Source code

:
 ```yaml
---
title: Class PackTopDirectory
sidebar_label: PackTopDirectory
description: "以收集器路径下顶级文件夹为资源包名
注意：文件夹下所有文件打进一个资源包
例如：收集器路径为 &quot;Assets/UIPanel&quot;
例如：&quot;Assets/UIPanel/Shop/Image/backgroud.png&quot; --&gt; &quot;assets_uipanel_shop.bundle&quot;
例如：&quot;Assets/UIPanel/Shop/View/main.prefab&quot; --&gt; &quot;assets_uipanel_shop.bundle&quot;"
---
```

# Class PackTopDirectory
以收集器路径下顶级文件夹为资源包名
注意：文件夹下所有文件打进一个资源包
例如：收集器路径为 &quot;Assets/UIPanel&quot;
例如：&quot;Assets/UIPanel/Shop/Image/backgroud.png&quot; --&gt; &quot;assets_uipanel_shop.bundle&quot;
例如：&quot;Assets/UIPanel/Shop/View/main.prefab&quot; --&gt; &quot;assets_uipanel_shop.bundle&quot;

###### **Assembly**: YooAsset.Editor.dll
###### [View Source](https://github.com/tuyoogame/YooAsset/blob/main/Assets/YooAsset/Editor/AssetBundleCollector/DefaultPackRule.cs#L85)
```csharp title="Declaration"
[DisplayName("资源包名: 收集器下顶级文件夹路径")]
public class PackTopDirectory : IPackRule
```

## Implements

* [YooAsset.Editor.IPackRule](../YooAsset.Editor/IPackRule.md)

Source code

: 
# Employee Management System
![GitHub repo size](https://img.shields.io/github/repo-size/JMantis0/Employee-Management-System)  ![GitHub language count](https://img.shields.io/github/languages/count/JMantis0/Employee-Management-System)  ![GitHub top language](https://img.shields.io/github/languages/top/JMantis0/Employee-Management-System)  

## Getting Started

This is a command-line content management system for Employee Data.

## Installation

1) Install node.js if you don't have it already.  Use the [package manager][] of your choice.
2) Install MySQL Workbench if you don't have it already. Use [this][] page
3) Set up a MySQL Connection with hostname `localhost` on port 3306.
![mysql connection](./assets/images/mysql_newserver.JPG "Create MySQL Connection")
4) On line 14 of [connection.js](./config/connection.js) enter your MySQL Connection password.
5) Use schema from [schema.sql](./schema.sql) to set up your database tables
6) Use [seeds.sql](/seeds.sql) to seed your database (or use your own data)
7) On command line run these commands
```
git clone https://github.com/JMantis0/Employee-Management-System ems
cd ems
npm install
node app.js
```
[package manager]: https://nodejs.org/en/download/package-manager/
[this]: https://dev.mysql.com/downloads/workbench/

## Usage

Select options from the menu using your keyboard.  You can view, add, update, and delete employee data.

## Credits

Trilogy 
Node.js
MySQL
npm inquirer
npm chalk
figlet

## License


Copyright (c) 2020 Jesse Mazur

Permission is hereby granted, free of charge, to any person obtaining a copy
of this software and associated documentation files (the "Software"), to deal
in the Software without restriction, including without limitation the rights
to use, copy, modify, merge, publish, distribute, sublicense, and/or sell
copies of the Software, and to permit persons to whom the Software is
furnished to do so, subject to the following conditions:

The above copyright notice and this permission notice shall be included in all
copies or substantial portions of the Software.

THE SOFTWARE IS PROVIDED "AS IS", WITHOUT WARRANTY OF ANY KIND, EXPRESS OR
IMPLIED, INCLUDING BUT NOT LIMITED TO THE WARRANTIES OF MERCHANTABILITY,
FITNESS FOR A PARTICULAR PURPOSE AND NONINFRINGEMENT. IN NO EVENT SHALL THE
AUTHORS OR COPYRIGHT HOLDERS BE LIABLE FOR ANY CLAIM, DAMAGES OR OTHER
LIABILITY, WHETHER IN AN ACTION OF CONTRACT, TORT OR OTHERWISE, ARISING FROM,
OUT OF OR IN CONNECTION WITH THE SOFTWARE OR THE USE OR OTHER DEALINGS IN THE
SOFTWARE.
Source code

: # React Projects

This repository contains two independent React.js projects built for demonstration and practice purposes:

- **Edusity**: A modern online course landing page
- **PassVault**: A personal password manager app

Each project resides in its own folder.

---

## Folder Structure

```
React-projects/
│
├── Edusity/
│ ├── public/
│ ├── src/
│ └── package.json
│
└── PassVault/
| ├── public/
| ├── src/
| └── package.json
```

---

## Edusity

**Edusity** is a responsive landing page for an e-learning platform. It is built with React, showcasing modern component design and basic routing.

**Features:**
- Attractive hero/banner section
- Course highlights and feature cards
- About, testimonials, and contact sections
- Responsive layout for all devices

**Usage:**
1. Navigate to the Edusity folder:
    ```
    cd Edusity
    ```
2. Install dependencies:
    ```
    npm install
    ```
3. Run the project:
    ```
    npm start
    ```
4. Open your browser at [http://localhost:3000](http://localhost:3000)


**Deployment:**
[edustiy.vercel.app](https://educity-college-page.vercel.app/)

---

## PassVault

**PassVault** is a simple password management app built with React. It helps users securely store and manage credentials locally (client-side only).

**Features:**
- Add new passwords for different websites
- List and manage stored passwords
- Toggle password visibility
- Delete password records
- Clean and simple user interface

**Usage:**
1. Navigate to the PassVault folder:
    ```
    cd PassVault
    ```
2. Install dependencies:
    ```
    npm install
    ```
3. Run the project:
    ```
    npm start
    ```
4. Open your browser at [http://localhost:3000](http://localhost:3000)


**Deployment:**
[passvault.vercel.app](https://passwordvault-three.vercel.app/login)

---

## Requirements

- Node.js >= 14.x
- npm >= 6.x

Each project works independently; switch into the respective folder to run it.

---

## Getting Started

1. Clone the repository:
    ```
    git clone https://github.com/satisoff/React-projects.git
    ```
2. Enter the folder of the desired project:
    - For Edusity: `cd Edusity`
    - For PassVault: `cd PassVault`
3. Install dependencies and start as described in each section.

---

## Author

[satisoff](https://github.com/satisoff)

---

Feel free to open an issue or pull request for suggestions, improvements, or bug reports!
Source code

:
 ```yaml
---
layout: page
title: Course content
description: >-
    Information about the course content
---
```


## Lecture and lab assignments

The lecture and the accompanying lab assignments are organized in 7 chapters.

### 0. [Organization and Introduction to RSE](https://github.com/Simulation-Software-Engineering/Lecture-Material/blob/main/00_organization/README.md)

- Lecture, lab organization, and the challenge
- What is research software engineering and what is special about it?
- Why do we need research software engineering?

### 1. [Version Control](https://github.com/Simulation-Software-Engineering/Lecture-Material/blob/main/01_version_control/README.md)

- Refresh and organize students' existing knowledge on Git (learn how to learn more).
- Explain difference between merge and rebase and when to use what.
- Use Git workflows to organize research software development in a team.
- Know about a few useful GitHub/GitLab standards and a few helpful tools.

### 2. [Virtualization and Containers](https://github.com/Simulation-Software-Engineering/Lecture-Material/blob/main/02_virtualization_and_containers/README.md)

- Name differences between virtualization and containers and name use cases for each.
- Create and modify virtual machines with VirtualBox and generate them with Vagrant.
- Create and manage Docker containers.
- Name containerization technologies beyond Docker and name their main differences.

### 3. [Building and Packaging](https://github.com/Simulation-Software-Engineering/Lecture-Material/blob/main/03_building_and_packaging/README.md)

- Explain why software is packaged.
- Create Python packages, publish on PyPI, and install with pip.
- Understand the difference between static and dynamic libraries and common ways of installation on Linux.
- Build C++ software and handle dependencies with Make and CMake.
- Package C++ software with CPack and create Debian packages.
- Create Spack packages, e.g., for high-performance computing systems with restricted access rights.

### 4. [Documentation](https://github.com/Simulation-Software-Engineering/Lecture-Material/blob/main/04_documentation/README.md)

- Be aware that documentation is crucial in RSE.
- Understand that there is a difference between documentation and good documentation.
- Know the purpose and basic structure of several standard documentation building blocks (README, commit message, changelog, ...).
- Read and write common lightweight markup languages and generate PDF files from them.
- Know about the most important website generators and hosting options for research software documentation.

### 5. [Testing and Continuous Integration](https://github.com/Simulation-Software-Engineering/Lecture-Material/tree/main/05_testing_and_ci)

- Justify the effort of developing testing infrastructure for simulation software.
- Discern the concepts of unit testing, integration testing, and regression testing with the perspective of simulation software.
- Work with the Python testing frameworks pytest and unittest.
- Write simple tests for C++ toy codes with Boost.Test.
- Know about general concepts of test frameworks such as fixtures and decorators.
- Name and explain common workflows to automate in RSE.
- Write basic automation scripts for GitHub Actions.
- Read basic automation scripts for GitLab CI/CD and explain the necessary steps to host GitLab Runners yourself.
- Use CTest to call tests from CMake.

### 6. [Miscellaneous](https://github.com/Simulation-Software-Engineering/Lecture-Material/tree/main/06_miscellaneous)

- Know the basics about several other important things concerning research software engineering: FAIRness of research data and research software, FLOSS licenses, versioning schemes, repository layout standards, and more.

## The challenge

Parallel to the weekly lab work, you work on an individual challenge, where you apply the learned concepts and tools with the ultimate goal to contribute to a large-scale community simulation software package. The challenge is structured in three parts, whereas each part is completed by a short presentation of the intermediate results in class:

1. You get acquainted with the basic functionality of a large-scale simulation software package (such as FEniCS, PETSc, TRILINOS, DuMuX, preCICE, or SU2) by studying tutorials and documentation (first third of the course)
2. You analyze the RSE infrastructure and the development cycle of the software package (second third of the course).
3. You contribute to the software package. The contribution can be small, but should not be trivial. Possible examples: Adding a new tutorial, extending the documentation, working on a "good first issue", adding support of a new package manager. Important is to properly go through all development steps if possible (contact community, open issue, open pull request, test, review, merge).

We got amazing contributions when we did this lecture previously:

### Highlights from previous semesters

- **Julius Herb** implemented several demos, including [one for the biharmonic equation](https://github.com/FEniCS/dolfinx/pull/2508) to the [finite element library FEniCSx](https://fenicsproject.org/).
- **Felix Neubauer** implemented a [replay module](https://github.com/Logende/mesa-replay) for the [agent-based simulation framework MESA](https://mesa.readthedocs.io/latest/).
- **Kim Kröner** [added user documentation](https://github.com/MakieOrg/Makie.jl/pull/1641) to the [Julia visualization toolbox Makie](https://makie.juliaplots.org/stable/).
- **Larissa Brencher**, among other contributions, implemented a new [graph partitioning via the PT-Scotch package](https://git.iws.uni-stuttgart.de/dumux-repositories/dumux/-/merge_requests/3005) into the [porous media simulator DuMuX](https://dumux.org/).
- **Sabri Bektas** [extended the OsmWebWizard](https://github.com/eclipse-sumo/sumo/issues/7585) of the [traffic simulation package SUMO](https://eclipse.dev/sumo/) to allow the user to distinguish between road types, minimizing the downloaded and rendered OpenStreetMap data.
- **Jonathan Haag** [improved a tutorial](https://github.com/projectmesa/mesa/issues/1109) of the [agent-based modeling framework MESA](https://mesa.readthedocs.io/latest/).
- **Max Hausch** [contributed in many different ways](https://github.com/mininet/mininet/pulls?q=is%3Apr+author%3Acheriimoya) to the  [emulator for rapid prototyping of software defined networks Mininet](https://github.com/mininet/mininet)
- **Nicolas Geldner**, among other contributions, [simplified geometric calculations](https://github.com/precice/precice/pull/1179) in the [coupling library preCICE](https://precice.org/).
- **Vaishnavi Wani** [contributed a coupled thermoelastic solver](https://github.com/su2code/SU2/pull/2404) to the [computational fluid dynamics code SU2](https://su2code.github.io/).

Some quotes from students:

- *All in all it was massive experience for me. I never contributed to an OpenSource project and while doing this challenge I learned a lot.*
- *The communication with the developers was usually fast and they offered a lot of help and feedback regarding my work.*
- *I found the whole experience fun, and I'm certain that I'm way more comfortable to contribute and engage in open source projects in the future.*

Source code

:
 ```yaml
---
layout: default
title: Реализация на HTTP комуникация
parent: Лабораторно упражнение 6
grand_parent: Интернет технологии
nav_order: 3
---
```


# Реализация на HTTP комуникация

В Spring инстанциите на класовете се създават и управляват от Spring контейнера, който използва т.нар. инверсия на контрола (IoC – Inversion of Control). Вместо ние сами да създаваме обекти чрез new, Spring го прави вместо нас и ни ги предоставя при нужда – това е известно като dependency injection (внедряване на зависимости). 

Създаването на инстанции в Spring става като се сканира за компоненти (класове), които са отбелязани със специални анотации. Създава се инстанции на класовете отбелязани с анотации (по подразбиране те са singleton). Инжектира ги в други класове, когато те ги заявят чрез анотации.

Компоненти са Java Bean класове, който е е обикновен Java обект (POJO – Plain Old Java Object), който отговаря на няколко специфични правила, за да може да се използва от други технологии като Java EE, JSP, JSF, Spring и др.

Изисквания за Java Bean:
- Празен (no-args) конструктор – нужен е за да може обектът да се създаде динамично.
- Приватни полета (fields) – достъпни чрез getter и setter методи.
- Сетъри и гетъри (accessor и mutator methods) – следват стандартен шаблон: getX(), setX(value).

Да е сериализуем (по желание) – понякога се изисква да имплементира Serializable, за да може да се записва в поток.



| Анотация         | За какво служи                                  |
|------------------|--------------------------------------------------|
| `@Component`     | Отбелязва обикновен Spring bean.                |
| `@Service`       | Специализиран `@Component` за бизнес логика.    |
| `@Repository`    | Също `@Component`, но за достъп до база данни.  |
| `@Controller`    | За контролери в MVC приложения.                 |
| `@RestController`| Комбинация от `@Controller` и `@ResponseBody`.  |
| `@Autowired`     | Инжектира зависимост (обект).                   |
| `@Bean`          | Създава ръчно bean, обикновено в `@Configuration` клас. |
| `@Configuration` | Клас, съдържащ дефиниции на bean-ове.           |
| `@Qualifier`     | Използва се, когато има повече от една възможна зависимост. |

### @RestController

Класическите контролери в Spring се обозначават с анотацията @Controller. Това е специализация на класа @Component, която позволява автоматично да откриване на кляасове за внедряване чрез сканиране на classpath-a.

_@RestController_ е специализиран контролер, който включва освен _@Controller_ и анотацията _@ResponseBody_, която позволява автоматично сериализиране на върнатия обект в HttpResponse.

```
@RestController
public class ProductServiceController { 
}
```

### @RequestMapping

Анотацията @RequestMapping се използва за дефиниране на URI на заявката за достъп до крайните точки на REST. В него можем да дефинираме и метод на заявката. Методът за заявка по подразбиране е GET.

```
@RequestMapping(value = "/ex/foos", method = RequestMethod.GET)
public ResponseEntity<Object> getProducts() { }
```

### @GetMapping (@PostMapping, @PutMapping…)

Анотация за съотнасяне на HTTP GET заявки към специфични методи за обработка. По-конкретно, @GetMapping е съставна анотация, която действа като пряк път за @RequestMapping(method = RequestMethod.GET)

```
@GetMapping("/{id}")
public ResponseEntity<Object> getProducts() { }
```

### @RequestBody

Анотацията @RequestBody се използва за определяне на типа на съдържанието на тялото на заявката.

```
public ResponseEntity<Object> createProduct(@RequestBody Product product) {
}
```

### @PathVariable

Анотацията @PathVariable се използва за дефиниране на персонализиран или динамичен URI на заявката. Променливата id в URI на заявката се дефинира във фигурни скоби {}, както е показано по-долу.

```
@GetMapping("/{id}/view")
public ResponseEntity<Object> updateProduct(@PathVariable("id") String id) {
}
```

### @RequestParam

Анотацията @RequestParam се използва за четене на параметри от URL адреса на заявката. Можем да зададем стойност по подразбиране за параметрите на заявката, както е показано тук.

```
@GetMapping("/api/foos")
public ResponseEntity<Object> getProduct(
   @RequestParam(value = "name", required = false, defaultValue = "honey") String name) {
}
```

▬▬▬

Where the string "DuMuX" turns up in a line of the data above, copy that whole line.

Solution to the problem:
1. You get acquainted with the basic functionality of a large-scale simulation software package (such as FEniCS, PETSc, TRILINOS, DuMuX, preCICE, or SU2) by studying tutorials and documentation (first third of the course)
- **Larissa Brencher**, among other contributions, implemented a new [graph partitioning via the PT-Scotch package](https://git.iws.uni-stuttgart.de/dumux-repositories/dumux/-/merge_requests/3005) into the [porous media simulator DuMuX](https://dumux.org/).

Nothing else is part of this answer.